* PROBLEM: Would you please state how many lines in the entries contain the word "窗体应用正在运行"? Only the number should be given.

* SOURCE DATA:
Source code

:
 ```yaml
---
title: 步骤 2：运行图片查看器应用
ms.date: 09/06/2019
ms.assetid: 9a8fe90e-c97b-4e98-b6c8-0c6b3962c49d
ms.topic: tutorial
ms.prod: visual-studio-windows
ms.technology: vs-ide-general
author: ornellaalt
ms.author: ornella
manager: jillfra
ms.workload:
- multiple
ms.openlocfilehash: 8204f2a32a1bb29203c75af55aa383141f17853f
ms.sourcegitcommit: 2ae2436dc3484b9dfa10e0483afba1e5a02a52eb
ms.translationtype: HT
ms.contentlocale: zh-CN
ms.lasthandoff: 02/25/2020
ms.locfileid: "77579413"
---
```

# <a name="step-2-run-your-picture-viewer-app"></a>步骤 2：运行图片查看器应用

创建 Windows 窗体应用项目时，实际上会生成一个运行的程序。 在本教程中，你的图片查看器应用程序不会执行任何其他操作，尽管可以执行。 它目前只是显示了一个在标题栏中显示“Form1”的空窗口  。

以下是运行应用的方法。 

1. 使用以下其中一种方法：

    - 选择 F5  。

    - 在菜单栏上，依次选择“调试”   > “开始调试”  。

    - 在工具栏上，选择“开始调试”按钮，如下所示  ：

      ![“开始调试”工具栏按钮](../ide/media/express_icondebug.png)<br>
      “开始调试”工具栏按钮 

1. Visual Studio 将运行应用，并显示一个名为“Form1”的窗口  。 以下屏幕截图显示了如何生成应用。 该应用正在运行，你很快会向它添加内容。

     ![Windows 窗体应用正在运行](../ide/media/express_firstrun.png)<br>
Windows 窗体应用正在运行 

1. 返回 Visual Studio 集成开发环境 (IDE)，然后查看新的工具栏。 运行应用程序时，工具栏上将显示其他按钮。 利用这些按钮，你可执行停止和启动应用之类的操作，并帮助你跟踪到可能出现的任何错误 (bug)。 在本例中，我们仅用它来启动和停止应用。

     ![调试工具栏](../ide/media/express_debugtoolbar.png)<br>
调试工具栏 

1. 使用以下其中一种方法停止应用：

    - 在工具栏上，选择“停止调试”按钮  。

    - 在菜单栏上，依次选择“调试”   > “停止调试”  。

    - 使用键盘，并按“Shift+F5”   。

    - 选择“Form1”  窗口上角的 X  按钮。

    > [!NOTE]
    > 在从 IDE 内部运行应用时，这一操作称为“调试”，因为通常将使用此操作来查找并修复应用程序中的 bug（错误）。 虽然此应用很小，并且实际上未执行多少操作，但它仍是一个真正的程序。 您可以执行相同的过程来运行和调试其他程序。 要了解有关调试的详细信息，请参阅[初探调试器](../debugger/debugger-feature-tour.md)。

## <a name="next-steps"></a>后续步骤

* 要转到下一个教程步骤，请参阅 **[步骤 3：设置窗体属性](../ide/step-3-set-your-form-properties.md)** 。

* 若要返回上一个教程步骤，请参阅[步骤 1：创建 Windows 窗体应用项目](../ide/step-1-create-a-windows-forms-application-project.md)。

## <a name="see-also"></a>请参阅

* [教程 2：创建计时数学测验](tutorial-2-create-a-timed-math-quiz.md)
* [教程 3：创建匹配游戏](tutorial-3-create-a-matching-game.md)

* ANSWER BOX: 2